FIG. 13 is a perspective view of another embodiment of an apparatus 200 for forming a glass ribbon. FIG. 14 is a partially exploded view of apparatus 200. Apparatus 200 is configured to form a laminate glass ribbon. Accordingly, apparatus 200 comprises multiple forming bodies, for example, as described in U.S. Pat. No. 4,214,886, which is incorporated herein by reference in its entirety. In the embodiment shown in FIGS. 13-14, apparatus 200 comprises forming body 110 and a second forming body 210. Second forming body 210 is disposed above forming body 110. Thus, forming body 210 comprises an upper forming body, and forming body 110 comprises a lower forming body. Second forming body 210 can be configured as described herein with respect to forming body 110, except for the differences described herein. For example, second forming body 210 comprises a first forming surface 212 and a second forming surface 214 opposite the first forming surface. Unlike forming body 110, first and second forming surfaces 212 and 214 of second forming body 210 do not converge, but remain separate at a downstream end of the second forming body.

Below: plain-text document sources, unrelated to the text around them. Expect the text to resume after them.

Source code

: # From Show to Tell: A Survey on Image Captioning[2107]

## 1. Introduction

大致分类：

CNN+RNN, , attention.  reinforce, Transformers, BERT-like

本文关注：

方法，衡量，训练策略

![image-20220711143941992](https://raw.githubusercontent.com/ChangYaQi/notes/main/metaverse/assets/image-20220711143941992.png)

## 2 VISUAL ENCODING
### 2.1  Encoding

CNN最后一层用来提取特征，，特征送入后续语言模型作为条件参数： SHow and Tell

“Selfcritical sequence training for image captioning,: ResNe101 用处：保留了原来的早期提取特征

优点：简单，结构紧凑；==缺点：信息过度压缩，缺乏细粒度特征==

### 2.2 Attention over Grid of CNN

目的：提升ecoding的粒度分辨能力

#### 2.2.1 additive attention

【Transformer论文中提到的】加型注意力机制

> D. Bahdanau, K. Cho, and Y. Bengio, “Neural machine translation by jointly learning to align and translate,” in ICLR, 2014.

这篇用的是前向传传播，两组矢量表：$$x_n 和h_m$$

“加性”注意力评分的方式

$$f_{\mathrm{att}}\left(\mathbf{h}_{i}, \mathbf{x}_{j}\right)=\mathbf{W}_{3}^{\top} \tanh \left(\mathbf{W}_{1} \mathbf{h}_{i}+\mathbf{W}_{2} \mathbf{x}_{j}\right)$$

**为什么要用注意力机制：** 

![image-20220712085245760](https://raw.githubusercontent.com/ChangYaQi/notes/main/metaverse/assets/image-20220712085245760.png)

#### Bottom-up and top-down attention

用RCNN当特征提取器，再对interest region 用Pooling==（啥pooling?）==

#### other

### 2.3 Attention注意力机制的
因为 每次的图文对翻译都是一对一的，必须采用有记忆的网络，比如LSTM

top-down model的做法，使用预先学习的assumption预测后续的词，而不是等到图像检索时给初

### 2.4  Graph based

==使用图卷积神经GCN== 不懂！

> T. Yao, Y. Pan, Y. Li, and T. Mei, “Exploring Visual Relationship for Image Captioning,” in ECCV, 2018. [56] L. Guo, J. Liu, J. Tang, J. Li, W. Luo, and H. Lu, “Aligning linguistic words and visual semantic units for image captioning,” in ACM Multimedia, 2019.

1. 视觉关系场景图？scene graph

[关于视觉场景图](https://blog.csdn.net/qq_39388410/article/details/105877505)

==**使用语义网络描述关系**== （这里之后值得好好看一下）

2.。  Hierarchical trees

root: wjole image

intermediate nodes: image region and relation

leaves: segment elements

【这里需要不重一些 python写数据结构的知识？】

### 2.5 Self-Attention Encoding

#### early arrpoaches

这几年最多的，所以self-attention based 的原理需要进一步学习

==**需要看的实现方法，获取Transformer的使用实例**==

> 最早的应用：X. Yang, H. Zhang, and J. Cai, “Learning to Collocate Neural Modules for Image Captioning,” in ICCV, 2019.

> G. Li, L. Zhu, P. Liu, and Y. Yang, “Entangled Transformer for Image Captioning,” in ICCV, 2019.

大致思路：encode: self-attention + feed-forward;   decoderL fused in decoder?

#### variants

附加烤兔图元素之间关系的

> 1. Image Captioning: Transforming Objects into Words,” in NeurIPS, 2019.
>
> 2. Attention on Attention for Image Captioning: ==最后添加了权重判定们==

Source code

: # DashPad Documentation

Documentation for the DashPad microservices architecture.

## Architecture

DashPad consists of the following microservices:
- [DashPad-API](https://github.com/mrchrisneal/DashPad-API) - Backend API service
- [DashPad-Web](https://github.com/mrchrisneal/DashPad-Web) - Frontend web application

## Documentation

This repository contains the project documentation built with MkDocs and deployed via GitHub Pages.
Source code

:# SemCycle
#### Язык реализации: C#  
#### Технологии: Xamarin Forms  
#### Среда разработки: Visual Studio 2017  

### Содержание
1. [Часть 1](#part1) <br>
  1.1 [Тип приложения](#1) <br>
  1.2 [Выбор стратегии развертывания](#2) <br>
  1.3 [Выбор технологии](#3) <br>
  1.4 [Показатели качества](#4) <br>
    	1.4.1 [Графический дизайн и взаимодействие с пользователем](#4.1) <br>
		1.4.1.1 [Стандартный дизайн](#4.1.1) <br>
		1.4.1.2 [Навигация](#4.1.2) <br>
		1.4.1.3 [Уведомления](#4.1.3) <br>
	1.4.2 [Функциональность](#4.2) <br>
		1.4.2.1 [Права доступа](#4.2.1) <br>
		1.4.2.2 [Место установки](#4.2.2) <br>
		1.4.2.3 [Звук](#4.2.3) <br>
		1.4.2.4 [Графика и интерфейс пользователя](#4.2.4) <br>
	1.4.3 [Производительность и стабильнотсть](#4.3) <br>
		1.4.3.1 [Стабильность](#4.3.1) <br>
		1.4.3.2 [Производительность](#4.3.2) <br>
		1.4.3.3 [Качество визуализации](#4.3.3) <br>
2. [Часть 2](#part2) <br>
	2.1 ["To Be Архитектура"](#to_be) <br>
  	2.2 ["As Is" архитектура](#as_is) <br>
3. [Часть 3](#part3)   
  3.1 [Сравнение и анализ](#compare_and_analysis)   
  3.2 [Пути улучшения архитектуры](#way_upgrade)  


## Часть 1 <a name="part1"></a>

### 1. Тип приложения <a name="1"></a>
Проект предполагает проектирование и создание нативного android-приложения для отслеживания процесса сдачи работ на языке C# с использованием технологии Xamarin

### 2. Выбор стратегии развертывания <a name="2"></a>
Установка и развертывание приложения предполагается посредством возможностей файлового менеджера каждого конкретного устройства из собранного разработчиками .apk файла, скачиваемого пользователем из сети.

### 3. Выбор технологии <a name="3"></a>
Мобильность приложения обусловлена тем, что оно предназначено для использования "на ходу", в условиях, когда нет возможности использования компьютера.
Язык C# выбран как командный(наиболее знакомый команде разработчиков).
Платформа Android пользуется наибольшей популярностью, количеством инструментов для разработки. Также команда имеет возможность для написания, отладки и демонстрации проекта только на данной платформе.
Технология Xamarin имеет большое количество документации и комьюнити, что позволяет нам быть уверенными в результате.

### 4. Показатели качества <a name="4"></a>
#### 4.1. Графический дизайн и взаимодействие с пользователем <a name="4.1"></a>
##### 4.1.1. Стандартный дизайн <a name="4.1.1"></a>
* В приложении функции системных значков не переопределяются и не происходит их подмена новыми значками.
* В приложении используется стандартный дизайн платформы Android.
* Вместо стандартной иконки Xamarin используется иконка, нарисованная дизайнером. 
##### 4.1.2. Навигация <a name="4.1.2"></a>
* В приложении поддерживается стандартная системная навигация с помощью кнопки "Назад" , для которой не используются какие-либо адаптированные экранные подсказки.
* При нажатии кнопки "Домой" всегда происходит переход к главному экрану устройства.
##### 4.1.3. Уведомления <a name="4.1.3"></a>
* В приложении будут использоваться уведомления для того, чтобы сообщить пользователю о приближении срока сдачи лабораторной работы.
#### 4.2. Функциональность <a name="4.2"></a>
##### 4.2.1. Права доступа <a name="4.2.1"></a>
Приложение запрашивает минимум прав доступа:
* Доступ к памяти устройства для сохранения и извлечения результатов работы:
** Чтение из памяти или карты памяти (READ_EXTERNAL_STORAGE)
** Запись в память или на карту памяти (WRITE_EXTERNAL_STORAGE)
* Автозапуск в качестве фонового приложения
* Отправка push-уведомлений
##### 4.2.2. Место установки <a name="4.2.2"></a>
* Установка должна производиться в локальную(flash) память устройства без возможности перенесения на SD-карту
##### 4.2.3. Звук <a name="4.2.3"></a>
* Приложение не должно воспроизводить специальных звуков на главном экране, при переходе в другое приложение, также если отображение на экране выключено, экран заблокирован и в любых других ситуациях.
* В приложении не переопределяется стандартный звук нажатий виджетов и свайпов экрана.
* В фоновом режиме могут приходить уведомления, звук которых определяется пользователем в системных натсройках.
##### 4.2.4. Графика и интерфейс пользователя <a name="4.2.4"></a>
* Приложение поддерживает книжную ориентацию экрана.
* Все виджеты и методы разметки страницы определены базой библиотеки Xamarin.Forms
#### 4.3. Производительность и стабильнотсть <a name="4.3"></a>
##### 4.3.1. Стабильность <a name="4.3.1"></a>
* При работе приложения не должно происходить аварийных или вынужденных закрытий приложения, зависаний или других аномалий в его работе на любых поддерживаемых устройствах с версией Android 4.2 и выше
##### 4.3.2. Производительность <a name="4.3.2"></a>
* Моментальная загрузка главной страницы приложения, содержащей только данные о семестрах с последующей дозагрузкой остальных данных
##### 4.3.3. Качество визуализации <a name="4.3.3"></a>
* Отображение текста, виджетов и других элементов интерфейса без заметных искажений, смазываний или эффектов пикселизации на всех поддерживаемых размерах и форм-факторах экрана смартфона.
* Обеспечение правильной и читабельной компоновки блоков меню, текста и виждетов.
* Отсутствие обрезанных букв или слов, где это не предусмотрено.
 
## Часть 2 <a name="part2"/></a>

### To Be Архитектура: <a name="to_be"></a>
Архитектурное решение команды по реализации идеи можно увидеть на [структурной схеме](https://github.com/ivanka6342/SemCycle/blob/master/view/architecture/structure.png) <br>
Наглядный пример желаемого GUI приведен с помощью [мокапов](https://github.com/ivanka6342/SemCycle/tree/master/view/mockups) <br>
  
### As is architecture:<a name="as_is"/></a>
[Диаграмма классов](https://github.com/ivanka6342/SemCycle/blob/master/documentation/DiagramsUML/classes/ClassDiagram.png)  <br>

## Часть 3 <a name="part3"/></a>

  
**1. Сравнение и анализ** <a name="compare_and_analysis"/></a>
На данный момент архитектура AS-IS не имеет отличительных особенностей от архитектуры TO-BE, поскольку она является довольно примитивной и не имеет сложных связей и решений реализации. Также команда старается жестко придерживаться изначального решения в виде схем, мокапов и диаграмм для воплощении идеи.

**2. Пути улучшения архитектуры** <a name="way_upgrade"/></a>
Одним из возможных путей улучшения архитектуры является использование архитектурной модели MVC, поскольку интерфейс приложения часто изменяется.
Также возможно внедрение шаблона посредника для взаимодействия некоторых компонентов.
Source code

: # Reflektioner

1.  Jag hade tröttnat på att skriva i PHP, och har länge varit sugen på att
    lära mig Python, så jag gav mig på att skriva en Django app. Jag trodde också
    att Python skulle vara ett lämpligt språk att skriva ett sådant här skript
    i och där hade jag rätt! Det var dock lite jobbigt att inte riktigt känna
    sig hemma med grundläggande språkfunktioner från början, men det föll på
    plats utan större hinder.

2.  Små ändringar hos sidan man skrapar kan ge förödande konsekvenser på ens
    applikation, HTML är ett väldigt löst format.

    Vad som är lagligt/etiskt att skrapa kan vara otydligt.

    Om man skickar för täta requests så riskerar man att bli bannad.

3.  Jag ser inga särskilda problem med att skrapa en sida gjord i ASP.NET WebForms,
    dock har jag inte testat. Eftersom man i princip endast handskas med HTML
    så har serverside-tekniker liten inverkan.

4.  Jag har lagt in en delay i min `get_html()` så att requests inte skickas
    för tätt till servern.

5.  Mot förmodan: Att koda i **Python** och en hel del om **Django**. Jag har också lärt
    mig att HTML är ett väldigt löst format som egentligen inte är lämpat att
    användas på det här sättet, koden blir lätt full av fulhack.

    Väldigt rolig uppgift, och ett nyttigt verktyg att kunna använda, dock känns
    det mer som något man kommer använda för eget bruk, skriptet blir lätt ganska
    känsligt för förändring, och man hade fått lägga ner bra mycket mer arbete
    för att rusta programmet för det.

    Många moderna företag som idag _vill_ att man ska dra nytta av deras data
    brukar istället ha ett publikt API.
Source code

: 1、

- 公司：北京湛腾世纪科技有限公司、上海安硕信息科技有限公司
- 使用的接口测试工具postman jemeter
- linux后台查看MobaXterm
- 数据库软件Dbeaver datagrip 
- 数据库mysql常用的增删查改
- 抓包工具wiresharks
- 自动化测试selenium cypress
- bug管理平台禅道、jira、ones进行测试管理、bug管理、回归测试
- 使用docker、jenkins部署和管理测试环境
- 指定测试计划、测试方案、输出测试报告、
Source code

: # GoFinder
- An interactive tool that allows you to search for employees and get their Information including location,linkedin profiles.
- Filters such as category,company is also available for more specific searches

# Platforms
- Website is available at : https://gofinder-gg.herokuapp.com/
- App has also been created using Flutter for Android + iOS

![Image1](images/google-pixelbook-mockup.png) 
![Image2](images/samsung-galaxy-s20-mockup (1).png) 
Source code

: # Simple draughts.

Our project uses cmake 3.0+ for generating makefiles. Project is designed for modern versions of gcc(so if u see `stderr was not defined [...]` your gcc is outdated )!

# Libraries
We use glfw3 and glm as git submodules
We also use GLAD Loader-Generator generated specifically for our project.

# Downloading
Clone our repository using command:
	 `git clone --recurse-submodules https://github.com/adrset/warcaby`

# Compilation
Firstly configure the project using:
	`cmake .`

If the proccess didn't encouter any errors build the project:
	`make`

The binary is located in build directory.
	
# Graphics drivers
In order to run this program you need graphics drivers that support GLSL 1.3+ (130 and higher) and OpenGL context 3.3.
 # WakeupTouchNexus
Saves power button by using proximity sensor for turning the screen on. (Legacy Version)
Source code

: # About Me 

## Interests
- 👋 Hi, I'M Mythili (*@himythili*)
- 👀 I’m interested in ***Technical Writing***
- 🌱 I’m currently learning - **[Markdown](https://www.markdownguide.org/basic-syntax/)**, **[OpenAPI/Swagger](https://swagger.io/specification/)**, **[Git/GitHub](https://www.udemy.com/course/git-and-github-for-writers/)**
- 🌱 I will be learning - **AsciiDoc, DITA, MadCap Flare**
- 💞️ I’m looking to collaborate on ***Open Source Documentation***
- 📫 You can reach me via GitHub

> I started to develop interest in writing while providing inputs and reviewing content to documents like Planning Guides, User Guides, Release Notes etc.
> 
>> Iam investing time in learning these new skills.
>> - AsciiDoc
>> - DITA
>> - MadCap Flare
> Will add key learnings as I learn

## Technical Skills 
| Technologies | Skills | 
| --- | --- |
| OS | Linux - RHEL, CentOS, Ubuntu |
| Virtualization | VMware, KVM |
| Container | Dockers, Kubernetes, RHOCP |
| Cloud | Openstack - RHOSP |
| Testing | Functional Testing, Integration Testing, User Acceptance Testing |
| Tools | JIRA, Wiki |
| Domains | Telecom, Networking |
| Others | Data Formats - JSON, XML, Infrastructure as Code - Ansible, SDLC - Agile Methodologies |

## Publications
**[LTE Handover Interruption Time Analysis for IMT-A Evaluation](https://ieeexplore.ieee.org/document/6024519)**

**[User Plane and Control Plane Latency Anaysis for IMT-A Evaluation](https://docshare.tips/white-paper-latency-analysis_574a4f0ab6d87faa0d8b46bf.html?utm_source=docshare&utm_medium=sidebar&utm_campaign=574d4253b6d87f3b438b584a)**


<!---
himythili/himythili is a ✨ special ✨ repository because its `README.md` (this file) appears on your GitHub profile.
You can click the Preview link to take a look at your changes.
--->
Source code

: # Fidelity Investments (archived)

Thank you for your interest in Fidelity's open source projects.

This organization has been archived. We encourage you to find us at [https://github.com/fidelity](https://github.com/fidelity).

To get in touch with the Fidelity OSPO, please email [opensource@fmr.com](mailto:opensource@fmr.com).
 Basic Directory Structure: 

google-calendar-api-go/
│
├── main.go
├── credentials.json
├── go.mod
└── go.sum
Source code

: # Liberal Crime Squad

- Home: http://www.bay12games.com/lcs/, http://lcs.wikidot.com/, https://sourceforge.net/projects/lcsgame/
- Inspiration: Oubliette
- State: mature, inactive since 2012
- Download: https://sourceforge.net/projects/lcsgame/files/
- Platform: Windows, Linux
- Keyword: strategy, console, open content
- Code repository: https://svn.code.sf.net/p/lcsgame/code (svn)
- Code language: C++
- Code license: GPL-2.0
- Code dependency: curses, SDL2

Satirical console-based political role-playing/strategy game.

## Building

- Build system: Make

In operation, streams of molten glass flow down opposing first and second forming surfaces 212 and 214. The streams of molten glass from second forming body 210 merge with or fuse to the streams of molten glass flowing over first and second forming surfaces 112 and 114 of forming body 110. The merged streams of molten glass flowing down first and second forming surfaces 112 and 114 converge at or adjacent draw line 116 to form the laminated glass ribbon. The glass ribbon is drawn continuously away from apparatus 200 in a draw direction (e.g., the Z direction).

In some embodiments, apparatus 200 is configured as an overflow distributor. For example, apparatus 200 comprises a trough 218 formed in an upper portion thereof. In operation, molten glass is fed into trough 218 from a melting and/or delivery system (not shown). The molten glass fills trough 218 and overflows opposing sidewalls of the trough to form the streams of molten glass flowing down opposing first and second forming surfaces 212 and 214. In some embodiments, first forming surface 212 is substantially parallel or parallel to second forming surface 214.

In some embodiments, the molten glass that flows down opposing first and second forming surfaces 212 and 214 of second forming body 210 comprises a different glass composition than the molten glass that flows down opposing first and second forming surfaces 112 and 114 of forming body 110. Thus, the laminated glass ribbon comprises a plurality of layers with different glass compositions. The properties of the laminated glass ribbon can be determined at least in part by the properties of the glass compositions. For example the glass composition that flows down second forming body 210 can comprise a lower CTE than the glass composition that flows down forming body 110 such that the laminated glass ribbon comprises a relatively high CTE core layer disposed between relatively low CTE cladding layers. Upon cooling, the cladding layers of such a laminated glass ribbon can be in compression, while the core layer can be in tension.

Apparatus 200 comprises a second end dam assembly 250. Thus, end dam assembly 150 comprises a lower end dam assembly, and second end dam assembly 250 comprises an upper end dam assembly. Second end dam assembly 250 can be configured generally as described herein with reference to end dam assembly 150, except for the differences described herein. For example, second end dam assembly 250 comprises a first forming dam wall 252 extending in the draw direction along a first end 224 of first forming surface 212 and/or a second forming dam wall 254 extending in the draw direction along a first end 226 of second forming surface 214. Additionally, or alternatively, second end dam assembly 250 comprises a first bridge dam wall 256 disposed on an upper surface of forming body 210 and extending in a thickness direction (e.g., the Y-direction). First bridge dam wall 256 extends between and joins first forming dam wall 252 and second forming dam wall 254.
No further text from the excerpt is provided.